Adam Carroll – Character references
Adam Carroll might be peddling short stories to the New Yorker today had he not fallen into a rock ‘n’ roll fantasy, namely the notion that he could get girls with a guitar. He’s not saying if it worked, but literature’s loss is music’s gain. Carroll’s keen observations of the commonplace yield characters as familiar as the next cab driver, or the guy slinging suds in the coffee shop kitchen. With marvelous economy, the former student of poetry and creative writing imparts a vital sense of character and motivation, like, say, Faulkner or Steinbeck, or, for that matter, Guy Clark.

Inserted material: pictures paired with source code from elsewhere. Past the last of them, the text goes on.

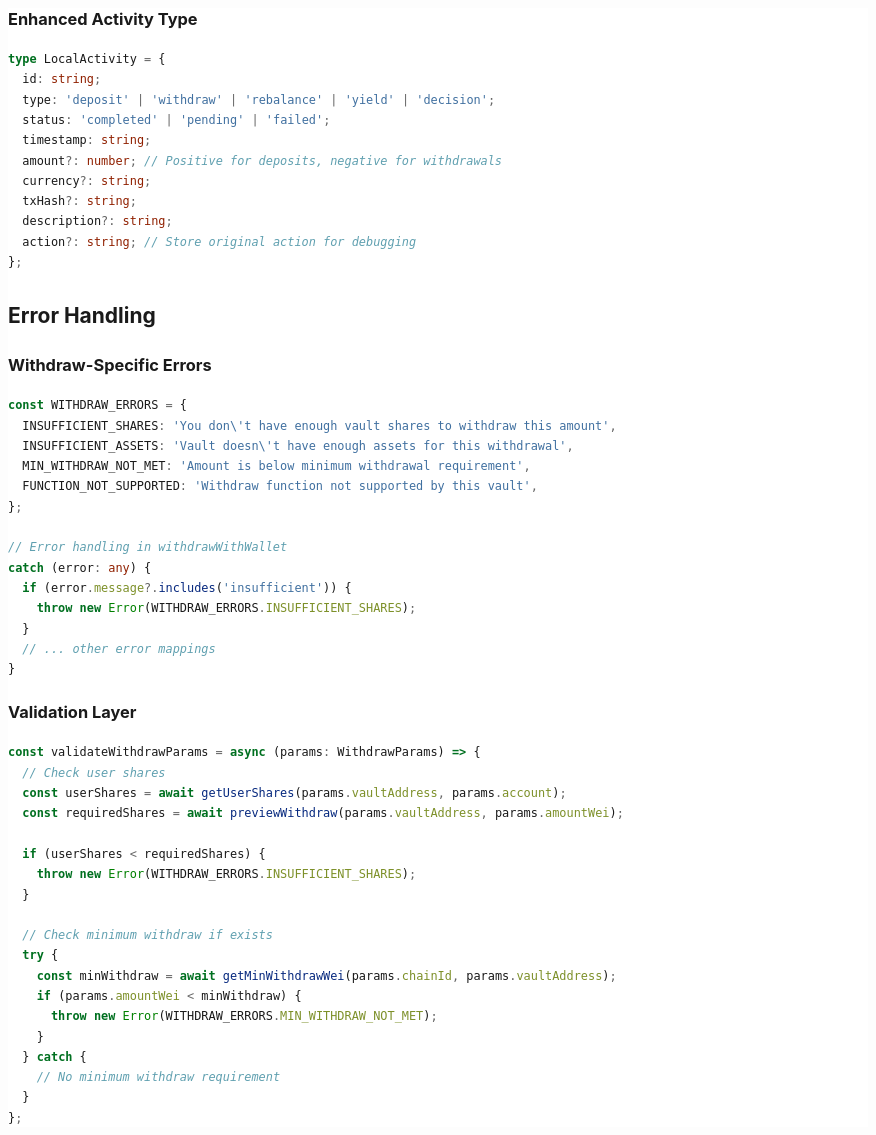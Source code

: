 ### Enhanced Activity Type
```typescript
type LocalActivity = {
  id: string;
  type: 'deposit' | 'withdraw' | 'rebalance' | 'yield' | 'decision';
  status: 'completed' | 'pending' | 'failed';
  timestamp: string;
  amount?: number; // Positive for deposits, negative for withdrawals
  currency?: string;
  txHash?: string;
  description?: string;
  action?: string; // Store original action for debugging
};
```

## Error Handling

### Withdraw-Specific Errors
```typescript
const WITHDRAW_ERRORS = {
  INSUFFICIENT_SHARES: 'You don\'t have enough vault shares to withdraw this amount',
  INSUFFICIENT_ASSETS: 'Vault doesn\'t have enough assets for this withdrawal',
  MIN_WITHDRAW_NOT_MET: 'Amount is below minimum withdrawal requirement',
  FUNCTION_NOT_SUPPORTED: 'Withdraw function not supported by this vault',
};

// Error handling in withdrawWithWallet
catch (error: any) {
  if (error.message?.includes('insufficient')) {
    throw new Error(WITHDRAW_ERRORS.INSUFFICIENT_SHARES);
  }
  // ... other error mappings
}
```

### Validation Layer
```typescript
const validateWithdrawParams = async (params: WithdrawParams) => {
  // Check user shares
  const userShares = await getUserShares(params.vaultAddress, params.account);
  const requiredShares = await previewWithdraw(params.vaultAddress, params.amountWei);
  
  if (userShares < requiredShares) {
    throw new Error(WITHDRAW_ERRORS.INSUFFICIENT_SHARES);
  }

  // Check minimum withdraw if exists
  try {
    const minWithdraw = await getMinWithdrawWei(params.chainId, params.vaultAddress);
    if (params.amountWei < minWithdraw) {
      throw new Error(WITHDRAW_ERRORS.MIN_WITHDRAW_NOT_MET);
    }
  } catch {
    // No minimum withdraw requirement
  }
};
```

“One of the perks of playing and singing and driving is you just get to meet real people,” Carroll says. “There are vibes I feel from people, maybe some of it’s just imagined, or maybe it’s just what I feel and I put that into the characters.”

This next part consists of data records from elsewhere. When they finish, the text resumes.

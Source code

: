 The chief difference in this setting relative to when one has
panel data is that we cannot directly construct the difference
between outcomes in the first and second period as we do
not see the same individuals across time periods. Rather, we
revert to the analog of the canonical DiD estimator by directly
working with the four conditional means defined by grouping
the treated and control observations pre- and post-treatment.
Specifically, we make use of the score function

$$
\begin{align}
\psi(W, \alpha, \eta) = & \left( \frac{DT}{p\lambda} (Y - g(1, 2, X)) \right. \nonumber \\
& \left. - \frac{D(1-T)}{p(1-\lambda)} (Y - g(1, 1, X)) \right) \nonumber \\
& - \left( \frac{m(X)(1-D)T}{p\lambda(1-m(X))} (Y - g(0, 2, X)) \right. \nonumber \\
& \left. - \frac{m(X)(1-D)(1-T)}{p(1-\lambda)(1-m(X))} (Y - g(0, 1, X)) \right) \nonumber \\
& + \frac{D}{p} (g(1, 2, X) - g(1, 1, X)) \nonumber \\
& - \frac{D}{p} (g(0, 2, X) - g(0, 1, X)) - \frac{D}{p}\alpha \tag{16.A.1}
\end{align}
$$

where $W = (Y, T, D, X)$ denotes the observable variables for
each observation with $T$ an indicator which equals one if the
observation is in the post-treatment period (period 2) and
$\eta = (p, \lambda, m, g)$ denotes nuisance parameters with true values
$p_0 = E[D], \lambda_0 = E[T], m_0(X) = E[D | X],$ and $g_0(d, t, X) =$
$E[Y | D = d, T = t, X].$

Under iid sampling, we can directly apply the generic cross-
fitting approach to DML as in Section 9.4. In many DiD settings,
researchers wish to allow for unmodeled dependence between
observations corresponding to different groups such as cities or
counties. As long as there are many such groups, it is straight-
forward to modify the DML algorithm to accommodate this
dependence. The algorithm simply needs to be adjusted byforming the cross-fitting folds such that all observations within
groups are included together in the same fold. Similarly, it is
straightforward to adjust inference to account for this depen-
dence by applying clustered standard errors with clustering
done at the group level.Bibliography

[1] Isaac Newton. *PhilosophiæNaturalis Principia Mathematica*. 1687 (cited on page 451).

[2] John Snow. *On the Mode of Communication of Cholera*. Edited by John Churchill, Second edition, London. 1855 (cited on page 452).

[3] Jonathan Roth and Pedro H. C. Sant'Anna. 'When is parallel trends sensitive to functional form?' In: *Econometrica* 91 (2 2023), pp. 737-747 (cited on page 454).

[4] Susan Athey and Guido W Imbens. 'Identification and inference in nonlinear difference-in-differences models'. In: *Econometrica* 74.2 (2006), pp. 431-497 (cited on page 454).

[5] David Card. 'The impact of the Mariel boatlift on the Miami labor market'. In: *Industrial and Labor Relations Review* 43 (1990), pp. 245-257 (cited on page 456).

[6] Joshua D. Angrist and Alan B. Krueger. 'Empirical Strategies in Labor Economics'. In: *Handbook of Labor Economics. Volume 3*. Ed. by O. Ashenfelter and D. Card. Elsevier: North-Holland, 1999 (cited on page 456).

Carroll’s characters are often composites, but some are mostly real, like the unapologetically stereotypical aging rural Texan in “Race Car Joe”, and especially the old-timer and fishing buddy of “Erroll’s Song”. Carroll’s intimacy with the rest is more remarkable for being once-removed. “At first, I didn’t know what my own voice sounded like,” he says, “so I just imagined somebody else singing the words.” Most often it was Johnny Cash or Waylon Jennings, but “I imagined Terry Allen writing ‘Legs’,” he says of the part sexy, part funny tale of a model in a rock ‘n’ roll photo shoot. “The longer I write, the more I’m writing on my own.”
Carroll’s singing voice has a natural character somewhere between Joe Ely’s and Blaze Foley’s. It’s drenched in the warm, good humor that pervades his personality, and he sings like someone who would be fun to know. Then there’s his guitar playing, which quickly outgrew its potential as a girl magnet and took an extended detour through classical training.

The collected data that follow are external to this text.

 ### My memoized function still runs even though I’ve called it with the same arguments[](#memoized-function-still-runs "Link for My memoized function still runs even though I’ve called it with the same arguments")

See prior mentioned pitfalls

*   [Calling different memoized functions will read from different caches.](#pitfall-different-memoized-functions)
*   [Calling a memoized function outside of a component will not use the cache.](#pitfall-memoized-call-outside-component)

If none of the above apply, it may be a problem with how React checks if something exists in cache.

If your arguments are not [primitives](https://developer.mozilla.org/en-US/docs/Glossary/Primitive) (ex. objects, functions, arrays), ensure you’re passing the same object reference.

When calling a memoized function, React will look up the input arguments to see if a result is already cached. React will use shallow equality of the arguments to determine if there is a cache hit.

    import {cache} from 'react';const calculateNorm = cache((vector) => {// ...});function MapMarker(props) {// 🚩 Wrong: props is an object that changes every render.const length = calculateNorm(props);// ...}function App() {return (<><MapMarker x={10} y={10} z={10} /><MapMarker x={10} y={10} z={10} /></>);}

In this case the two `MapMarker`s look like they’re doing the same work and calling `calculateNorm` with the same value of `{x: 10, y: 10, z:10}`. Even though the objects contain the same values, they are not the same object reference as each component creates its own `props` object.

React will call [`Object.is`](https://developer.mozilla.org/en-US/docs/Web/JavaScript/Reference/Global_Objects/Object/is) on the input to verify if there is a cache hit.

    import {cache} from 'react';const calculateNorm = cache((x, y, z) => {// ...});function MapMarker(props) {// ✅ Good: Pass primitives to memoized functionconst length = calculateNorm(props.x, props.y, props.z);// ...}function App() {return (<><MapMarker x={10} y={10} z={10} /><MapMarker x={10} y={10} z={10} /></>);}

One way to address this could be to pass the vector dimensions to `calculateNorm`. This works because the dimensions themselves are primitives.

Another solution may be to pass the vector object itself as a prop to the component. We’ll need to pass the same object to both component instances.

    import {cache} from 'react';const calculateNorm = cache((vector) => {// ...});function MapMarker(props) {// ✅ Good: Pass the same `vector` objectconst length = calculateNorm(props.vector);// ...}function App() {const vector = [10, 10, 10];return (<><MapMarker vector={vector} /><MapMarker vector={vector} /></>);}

“There’s just a great teacher in Tyler, Frank Kimlicko, who came up in New York being a jazz musician and then studied with a big classical guitar family from Spain,” Carroll explains. “I knew a couple chords, but he retaught me how to play.” Carroll’s classical training may account for his ability to give texture even to songs as breakneck fast, and Dylanesquely wordy, as “Red Bandana Blues”.
Carroll built an audience the hard way, hosting song-swaps throughout Texas and eventually moving from Tyler, in Northeast Texas, to San Marcos, near Austin, in 1999. He released his debut album, South Of Town, that year, and followed it up in 2000 with Lookin’ Out The Screen Door.
“Since I’m independent, nobody knows who I am,” he says, laughing. “So I just go on little bitty tours — Arkansas, Tennessee, New Mexico.” It’s tough work, but someone has to do it. And everyone he meets is a song.